▸ WHAT YOU ARE ASKED TO DO:
The number needed is how many lines of the data hold the string "accounts". Give that number and nothing more.

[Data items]
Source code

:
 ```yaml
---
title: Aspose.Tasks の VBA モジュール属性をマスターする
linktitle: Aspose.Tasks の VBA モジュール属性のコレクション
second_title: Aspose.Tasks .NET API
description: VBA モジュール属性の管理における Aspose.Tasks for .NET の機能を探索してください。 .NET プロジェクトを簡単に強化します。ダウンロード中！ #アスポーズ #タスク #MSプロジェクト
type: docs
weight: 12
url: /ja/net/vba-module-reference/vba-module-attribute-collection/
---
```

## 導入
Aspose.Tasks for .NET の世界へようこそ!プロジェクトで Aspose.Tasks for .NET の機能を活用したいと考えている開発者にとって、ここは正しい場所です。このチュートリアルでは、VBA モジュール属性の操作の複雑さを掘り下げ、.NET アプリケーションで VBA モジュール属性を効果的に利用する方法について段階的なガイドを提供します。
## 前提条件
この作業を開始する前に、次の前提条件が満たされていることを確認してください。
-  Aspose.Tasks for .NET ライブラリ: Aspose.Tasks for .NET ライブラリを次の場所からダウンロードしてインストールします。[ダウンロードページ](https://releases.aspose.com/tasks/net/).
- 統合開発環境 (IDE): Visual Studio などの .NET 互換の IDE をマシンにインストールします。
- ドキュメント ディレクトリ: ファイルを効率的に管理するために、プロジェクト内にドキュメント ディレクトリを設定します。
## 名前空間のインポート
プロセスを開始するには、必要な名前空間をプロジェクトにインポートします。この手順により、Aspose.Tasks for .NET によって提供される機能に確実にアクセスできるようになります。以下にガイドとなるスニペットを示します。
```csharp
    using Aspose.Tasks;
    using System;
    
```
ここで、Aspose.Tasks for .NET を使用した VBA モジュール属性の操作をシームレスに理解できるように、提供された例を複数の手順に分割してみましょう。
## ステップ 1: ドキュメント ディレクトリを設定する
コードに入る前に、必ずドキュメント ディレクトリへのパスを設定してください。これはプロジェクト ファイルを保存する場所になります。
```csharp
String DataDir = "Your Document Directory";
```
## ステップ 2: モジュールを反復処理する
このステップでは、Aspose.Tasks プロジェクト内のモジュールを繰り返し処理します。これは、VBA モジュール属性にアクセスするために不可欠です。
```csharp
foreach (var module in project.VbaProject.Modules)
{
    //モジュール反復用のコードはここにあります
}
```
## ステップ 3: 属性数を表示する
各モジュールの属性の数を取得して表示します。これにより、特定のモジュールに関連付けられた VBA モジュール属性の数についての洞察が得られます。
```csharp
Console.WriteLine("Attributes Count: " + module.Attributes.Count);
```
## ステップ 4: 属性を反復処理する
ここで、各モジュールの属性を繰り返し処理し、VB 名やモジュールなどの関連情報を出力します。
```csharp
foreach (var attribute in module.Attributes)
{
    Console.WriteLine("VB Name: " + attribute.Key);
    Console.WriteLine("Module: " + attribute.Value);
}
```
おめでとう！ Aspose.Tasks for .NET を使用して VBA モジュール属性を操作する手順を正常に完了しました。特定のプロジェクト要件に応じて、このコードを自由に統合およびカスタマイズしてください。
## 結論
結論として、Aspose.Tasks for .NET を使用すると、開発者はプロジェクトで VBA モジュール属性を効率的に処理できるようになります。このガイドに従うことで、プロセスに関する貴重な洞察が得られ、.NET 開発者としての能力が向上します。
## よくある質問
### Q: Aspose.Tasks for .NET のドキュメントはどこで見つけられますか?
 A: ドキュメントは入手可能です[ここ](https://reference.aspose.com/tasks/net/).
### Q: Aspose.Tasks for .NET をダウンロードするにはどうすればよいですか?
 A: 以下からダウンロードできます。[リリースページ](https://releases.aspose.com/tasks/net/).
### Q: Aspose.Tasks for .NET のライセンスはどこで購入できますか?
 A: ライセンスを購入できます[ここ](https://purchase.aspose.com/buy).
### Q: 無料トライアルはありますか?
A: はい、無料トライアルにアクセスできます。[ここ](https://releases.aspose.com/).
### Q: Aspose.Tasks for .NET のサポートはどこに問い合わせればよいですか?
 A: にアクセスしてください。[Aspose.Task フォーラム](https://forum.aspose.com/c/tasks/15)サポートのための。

* * *

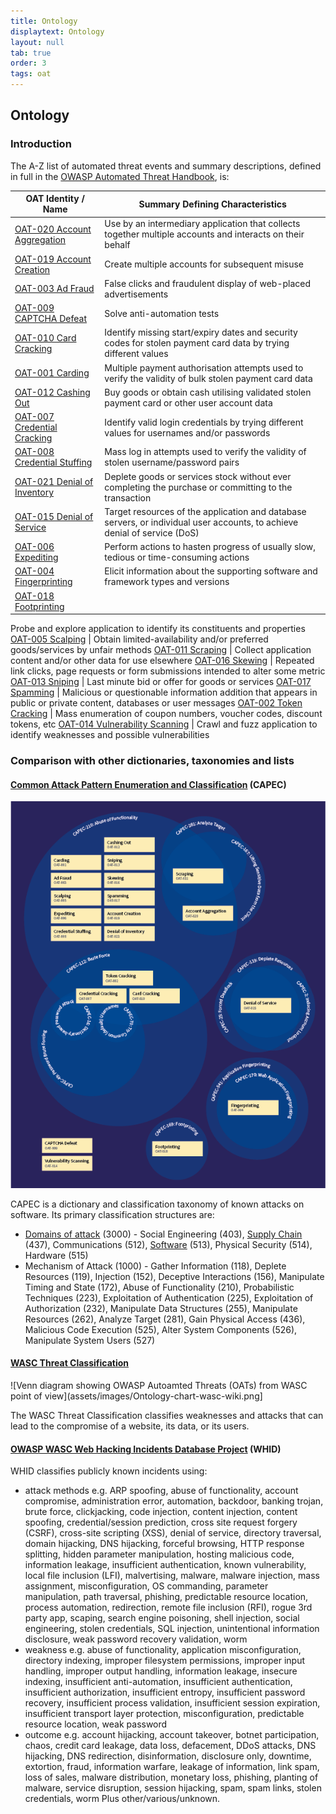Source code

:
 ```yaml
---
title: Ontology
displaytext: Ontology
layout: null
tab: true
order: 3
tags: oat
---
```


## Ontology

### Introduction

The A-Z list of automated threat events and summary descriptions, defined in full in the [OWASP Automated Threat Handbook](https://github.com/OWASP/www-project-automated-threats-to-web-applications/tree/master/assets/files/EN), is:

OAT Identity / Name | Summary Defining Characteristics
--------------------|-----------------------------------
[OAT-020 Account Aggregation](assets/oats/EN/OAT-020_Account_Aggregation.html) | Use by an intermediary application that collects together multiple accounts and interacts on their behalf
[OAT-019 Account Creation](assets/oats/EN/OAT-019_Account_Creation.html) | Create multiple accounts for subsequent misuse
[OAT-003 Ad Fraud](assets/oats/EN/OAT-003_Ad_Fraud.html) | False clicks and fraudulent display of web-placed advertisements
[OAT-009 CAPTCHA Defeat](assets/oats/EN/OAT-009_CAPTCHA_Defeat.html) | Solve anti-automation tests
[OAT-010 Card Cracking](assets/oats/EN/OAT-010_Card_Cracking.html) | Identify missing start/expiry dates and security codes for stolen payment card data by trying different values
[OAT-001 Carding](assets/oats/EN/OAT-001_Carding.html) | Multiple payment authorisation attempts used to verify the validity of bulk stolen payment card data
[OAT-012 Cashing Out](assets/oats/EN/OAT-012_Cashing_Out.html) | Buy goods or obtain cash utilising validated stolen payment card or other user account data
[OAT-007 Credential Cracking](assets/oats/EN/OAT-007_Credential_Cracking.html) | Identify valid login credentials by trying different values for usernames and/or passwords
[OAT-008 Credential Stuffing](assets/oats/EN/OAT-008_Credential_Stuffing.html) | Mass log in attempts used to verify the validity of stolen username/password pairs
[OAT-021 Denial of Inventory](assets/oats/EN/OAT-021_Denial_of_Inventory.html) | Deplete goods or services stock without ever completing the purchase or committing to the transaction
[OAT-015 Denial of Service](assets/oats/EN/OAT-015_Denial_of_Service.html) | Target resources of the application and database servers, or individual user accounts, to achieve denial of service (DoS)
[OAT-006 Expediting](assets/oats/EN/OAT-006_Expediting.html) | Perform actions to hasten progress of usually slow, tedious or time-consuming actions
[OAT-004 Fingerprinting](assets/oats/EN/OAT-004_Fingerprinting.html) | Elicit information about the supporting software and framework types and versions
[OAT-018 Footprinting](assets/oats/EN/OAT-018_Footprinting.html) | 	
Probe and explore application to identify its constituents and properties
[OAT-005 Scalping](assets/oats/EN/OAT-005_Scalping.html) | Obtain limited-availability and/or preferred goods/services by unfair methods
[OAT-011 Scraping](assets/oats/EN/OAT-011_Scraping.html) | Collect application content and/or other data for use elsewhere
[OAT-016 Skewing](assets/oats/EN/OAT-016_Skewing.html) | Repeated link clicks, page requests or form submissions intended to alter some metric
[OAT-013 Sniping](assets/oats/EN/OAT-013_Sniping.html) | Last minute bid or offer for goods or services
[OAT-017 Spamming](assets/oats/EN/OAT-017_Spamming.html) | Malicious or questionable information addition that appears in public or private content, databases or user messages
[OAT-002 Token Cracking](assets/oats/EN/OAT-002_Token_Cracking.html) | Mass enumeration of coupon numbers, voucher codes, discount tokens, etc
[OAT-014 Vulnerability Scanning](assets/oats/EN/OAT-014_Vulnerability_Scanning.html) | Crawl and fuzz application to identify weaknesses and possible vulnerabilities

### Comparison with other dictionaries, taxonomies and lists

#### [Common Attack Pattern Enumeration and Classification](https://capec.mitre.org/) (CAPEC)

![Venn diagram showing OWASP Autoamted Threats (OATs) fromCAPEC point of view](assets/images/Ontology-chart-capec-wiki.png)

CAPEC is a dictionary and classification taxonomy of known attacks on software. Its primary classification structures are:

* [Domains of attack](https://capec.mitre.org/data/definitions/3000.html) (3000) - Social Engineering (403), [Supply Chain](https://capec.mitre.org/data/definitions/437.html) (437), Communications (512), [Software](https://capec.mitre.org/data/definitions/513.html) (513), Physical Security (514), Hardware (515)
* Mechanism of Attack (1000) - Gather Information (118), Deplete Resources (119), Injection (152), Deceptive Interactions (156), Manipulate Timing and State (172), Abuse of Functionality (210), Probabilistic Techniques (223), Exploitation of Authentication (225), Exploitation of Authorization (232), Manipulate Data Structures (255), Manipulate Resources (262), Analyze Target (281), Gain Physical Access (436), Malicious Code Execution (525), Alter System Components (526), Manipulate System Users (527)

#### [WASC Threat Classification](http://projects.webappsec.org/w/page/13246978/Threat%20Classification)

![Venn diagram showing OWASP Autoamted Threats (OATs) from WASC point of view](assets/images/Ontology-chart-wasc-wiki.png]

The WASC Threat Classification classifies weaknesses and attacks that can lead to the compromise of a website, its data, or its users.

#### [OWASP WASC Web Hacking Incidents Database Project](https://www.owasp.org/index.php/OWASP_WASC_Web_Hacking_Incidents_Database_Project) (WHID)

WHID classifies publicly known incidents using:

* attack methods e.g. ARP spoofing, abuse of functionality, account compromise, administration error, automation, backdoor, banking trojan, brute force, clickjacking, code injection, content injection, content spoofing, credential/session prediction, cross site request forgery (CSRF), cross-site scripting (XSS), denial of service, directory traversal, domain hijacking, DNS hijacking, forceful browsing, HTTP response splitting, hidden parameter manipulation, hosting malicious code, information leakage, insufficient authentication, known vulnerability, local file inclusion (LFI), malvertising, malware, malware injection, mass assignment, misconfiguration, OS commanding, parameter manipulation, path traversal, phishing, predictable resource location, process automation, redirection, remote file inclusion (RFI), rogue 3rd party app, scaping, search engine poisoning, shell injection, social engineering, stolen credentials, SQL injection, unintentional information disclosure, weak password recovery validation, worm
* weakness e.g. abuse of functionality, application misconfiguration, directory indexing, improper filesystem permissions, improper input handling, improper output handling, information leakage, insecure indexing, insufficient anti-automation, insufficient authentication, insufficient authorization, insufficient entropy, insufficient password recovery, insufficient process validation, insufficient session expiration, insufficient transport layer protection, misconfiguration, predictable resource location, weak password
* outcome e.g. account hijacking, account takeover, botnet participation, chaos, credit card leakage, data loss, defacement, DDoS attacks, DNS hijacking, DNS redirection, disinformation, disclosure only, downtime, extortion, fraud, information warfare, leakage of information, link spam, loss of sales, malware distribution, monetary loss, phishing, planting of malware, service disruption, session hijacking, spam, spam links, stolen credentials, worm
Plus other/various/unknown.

▸ EXPECTED ANSWER:
3